Image 3 November ~ This may sound alarming, but Harry Redknapp this week got me fantasising about an old girlfriend. She was the kind of girl who thought that if you weren’t talking all the time, then the relationship must be in crisis. While travelling around central Europe, we had a huge row at Prague station about which train we were supposed to catch, and she took the huff. “What did you like best about the Czech Republic?” a friend asked me upon my return. “That’s easy,” I replied. “The three hours of peace and quiet on the train from Prague to Marienbad.”

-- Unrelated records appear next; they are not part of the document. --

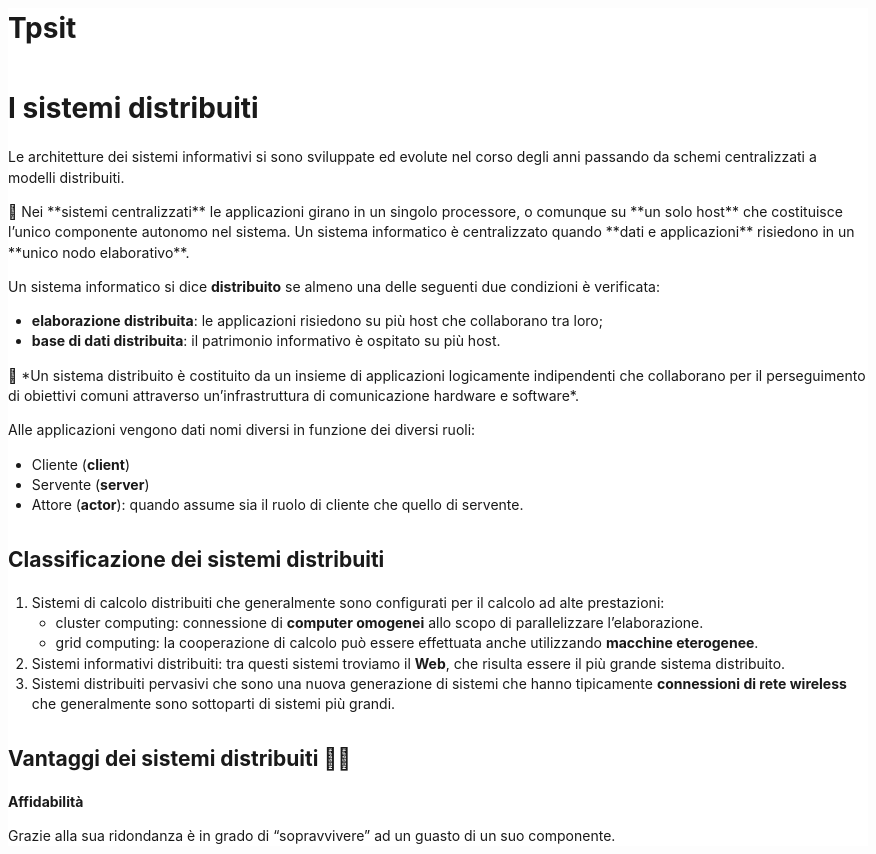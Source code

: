# Tpsit

# I sistemi distribuiti

Le architetture dei sistemi informativi si sono sviluppate ed evolute nel corso degli anni passando da schemi centralizzati a modelli distribuiti.

<aside>
🔑 Nei **sistemi centralizzati** le applicazioni girano in un singolo processore, o comunque su **un solo host** che costituisce l’unico componente autonomo nel sistema.
Un sistema informatico è centralizzato quando **dati e applicazioni** risiedono in un **unico nodo elaborativo**.

</aside>

Un sistema informatico si dice **distribuito** se almeno una delle seguenti due condizioni è verificata:

- **elaborazione distribuita**: le applicazioni risiedono su più host che collaborano tra loro;
- **base di dati distribuita**: il patrimonio informativo è ospitato su più host.

<aside>
🔑 *Un sistema distribuito è costituito da un insieme di applicazioni logicamente indipendenti che collaborano per il perseguimento di obiettivi comuni attraverso un’infrastruttura di comunicazione hardware e software*.

</aside>

Alle applicazioni vengono dati nomi diversi in funzione dei diversi ruoli:

- Cliente (**client**)
- Servente (**server**)
- Attore (**actor**): quando assume sia il ruolo di cliente che quello di servente.

## Classificazione dei sistemi distribuiti

1. Sistemi di calcolo distribuiti che generalmente sono configurati per il calcolo ad alte prestazioni:
    - cluster computing: connessione di **computer omogenei** allo scopo di parallelizzare l’elaborazione.
    - grid computing: la cooperazione di calcolo può essere effettuata anche utilizzando **macchine eterogenee**.
2. Sistemi informativi distribuiti: tra questi sistemi troviamo il **Web**, che risulta essere il più grande sistema distribuito.
3. Sistemi distribuiti pervasivi che sono una nuova generazione di sistemi che hanno tipicamente **connessioni di rete wireless** che generalmente sono sottoparti di sistemi più grandi.

## Vantaggi dei sistemi distribuiti 👍🏼

**Affidabilità**

Grazie alla sua ridondanza è in grado di “sopravvivere” ad un guasto di un suo componente.
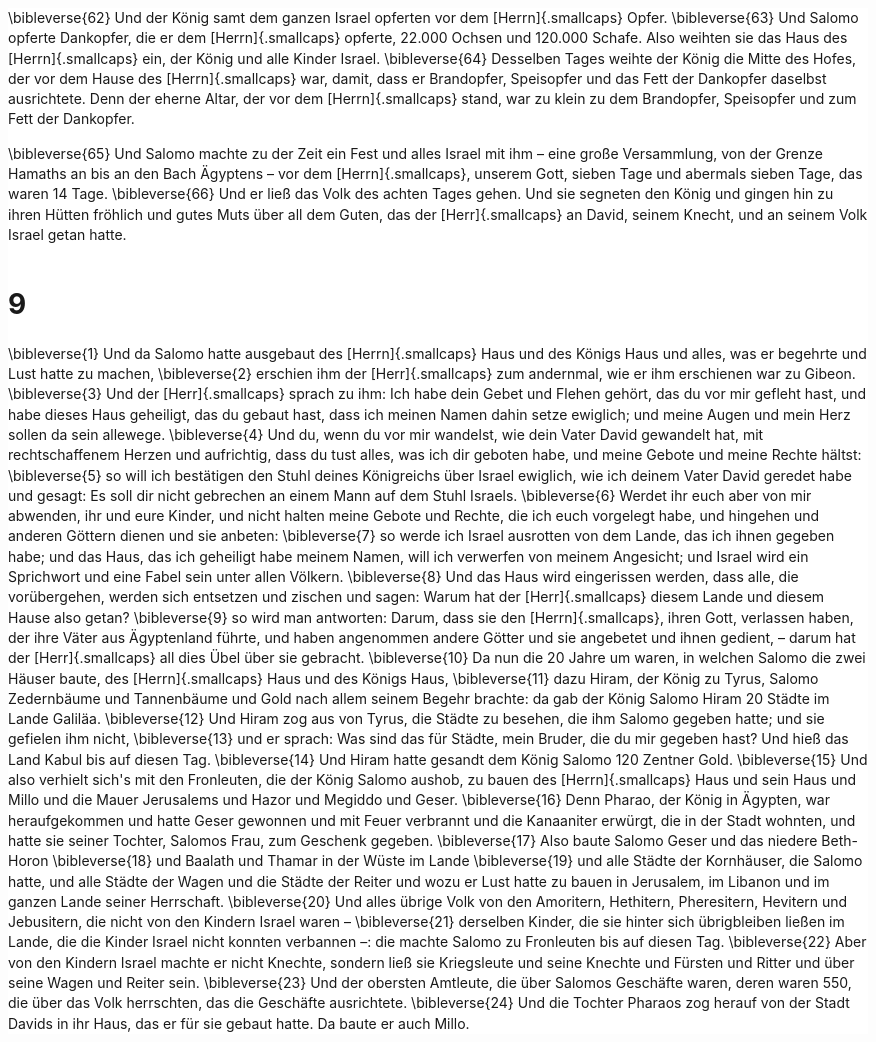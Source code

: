 \bibleverse{62} Und der König samt dem ganzen Israel opferten vor dem [Herrn]{.smallcaps} Opfer. \bibleverse{63} Und Salomo opferte Dankopfer, die er dem [Herrn]{.smallcaps} opferte, 22.000 Ochsen und 120.000 Schafe. Also weihten sie das Haus des [Herrn]{.smallcaps} ein, der König und alle Kinder Israel. \bibleverse{64} Desselben Tages weihte der König die Mitte des Hofes, der vor dem Hause des [Herrn]{.smallcaps} war, damit, dass er Brandopfer, Speisopfer und das Fett der Dankopfer daselbst ausrichtete. Denn der eherne Altar, der vor dem [Herrn]{.smallcaps} stand, war zu klein zu dem Brandopfer, Speisopfer und zum Fett der Dankopfer. 

\bibleverse{65} Und Salomo machte zu der Zeit ein Fest und alles Israel mit ihm – eine große Versammlung, von der Grenze Hamaths an bis an den Bach Ägyptens – vor dem [Herrn]{.smallcaps}, unserem Gott, sieben Tage und abermals sieben Tage, das waren 14 Tage. \bibleverse{66} Und er ließ das Volk des achten Tages gehen. Und sie segneten den König und gingen hin zu ihren Hütten fröhlich und gutes Muts über all dem Guten, das der [Herr]{.smallcaps} an David, seinem Knecht, und an seinem Volk Israel getan hatte.

# 9
\bibleverse{1} Und da Salomo hatte ausgebaut des [Herrn]{.smallcaps} Haus und des Königs Haus und alles, was er begehrte und Lust hatte zu machen, \bibleverse{2} erschien ihm der [Herr]{.smallcaps} zum andernmal, wie er ihm erschienen war zu Gibeon. \bibleverse{3} Und der [Herr]{.smallcaps} sprach zu ihm: Ich habe dein Gebet und Flehen gehört, das du vor mir gefleht hast, und habe dieses Haus geheiligt, das du gebaut hast, dass ich meinen Namen dahin setze ewiglich; und meine Augen und mein Herz sollen da sein allewege. \bibleverse{4} Und du, wenn du vor mir wandelst, wie dein Vater David gewandelt hat, mit rechtschaffenem Herzen und aufrichtig, dass du tust alles, was ich dir geboten habe, und meine Gebote und meine Rechte hältst: \bibleverse{5} so will ich bestätigen den Stuhl deines Königreichs über Israel ewiglich, wie ich deinem Vater David geredet habe und gesagt: Es soll dir nicht gebrechen an einem Mann auf dem Stuhl Israels. \bibleverse{6} Werdet ihr euch aber von mir abwenden, ihr und eure Kinder, und nicht halten meine Gebote und Rechte, die ich euch vorgelegt habe, und hingehen und anderen Göttern dienen und sie anbeten: \bibleverse{7} so werde ich Israel ausrotten von dem Lande, das ich ihnen gegeben habe; und das Haus, das ich geheiligt habe meinem Namen, will ich verwerfen von meinem Angesicht; und Israel wird ein Sprichwort und eine Fabel sein unter allen Völkern. \bibleverse{8} Und das Haus wird eingerissen werden, dass alle, die vorübergehen, werden sich entsetzen und zischen und sagen: Warum hat der [Herr]{.smallcaps} diesem Lande und diesem Hause also getan? \bibleverse{9} so wird man antworten: Darum, dass sie den [Herrn]{.smallcaps}, ihren Gott, verlassen haben, der ihre Väter aus Ägyptenland führte, und haben angenommen andere Götter und sie angebetet und ihnen gedient, – darum hat der [Herr]{.smallcaps} all dies Übel über sie gebracht. \bibleverse{10} Da nun die 20 Jahre um waren, in welchen Salomo die zwei Häuser baute, des [Herrn]{.smallcaps} Haus und des Königs Haus, \bibleverse{11} dazu Hiram, der König zu Tyrus, Salomo Zedernbäume und Tannenbäume und Gold nach allem seinem Begehr brachte: da gab der König Salomo Hiram 20 Städte im Lande Galiläa. \bibleverse{12} Und Hiram zog aus von Tyrus, die Städte zu besehen, die ihm Salomo gegeben hatte; und sie gefielen ihm nicht, \bibleverse{13} und er sprach: Was sind das für Städte, mein Bruder, die du mir gegeben hast? Und hieß das Land Kabul bis auf diesen Tag. \bibleverse{14} Und Hiram hatte gesandt dem König Salomo 120 Zentner Gold. \bibleverse{15} Und also verhielt sich's mit den Fronleuten, die der König Salomo aushob, zu bauen des [Herrn]{.smallcaps} Haus und sein Haus und Millo und die Mauer Jerusalems und Hazor und Megiddo und Geser. \bibleverse{16} Denn Pharao, der König in Ägypten, war heraufgekommen und hatte Geser gewonnen und mit Feuer verbrannt und die Kanaaniter erwürgt, die in der Stadt wohnten, und hatte sie seiner Tochter, Salomos Frau, zum Geschenk gegeben. \bibleverse{17} Also baute Salomo Geser und das niedere Beth-Horon \bibleverse{18} und Baalath und Thamar in der Wüste im Lande \bibleverse{19} und alle Städte der Kornhäuser, die Salomo hatte, und alle Städte der Wagen und die Städte der Reiter und wozu er Lust hatte zu bauen in Jerusalem, im Libanon und im ganzen Lande seiner Herrschaft. \bibleverse{20} Und alles übrige Volk von den Amoritern, Hethitern, Pheresitern, Hevitern und Jebusitern, die nicht von den Kindern Israel waren – \bibleverse{21} derselben Kinder, die sie hinter sich übrigbleiben ließen im Lande, die die Kinder Israel nicht konnten verbannen –: die machte Salomo zu Fronleuten bis auf diesen Tag. \bibleverse{22} Aber von den Kindern Israel machte er nicht Knechte, sondern ließ sie Kriegsleute und seine Knechte und Fürsten und Ritter und über seine Wagen und Reiter sein. \bibleverse{23} Und der obersten Amtleute, die über Salomos Geschäfte waren, deren waren 550, die über das Volk herrschten, das die Geschäfte ausrichtete. \bibleverse{24} Und die Tochter Pharaos zog herauf von der Stadt Davids in ihr Haus, das er für sie gebaut hatte. Da baute er auch Millo.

Redknapp was not fined by the FA for his post-match comments about the Nani-Gomes-Clattenburg scandal, and so his threat to withdraw from media interviews is now redundant. What a relief, for how on earth would we have coped with the ensuing peace and quiet? How would fans have properly been able to analyse Tottenham Hotspur games without first hearing Redknapp’s concise and objective slant on what had just happened? Just the other week, for example, after a draw against Everton, Redknapp threw open a whole new world of tactical complexity when he opined that Spurs had “stayed solid and the centre-backs were top class. We've always showed good spirit and a never-say-die attitude.”

A mute Redknapp would have been hard to take on top of Lord Alex of Trafford’s long-term boycott of speaking to the BBC, the reasons for which no one can remember. Massive disrespect, no doubt. Whatever it was, Match of the Day has been like a caravan without a cludgie ever since. All the goals and all the action and all that controversy, real or imagined, can not make up for the lack of a rubescent old man’s 30-second monologue whining at the referee and the mishaps of Providence. If you’d taken away grudgeful Harry’s potted wheeze too, you might as well have scrapped the show altogether. We’d have been left with little more than the football itself and Sam Allardyce’s blazer blacking out the screen.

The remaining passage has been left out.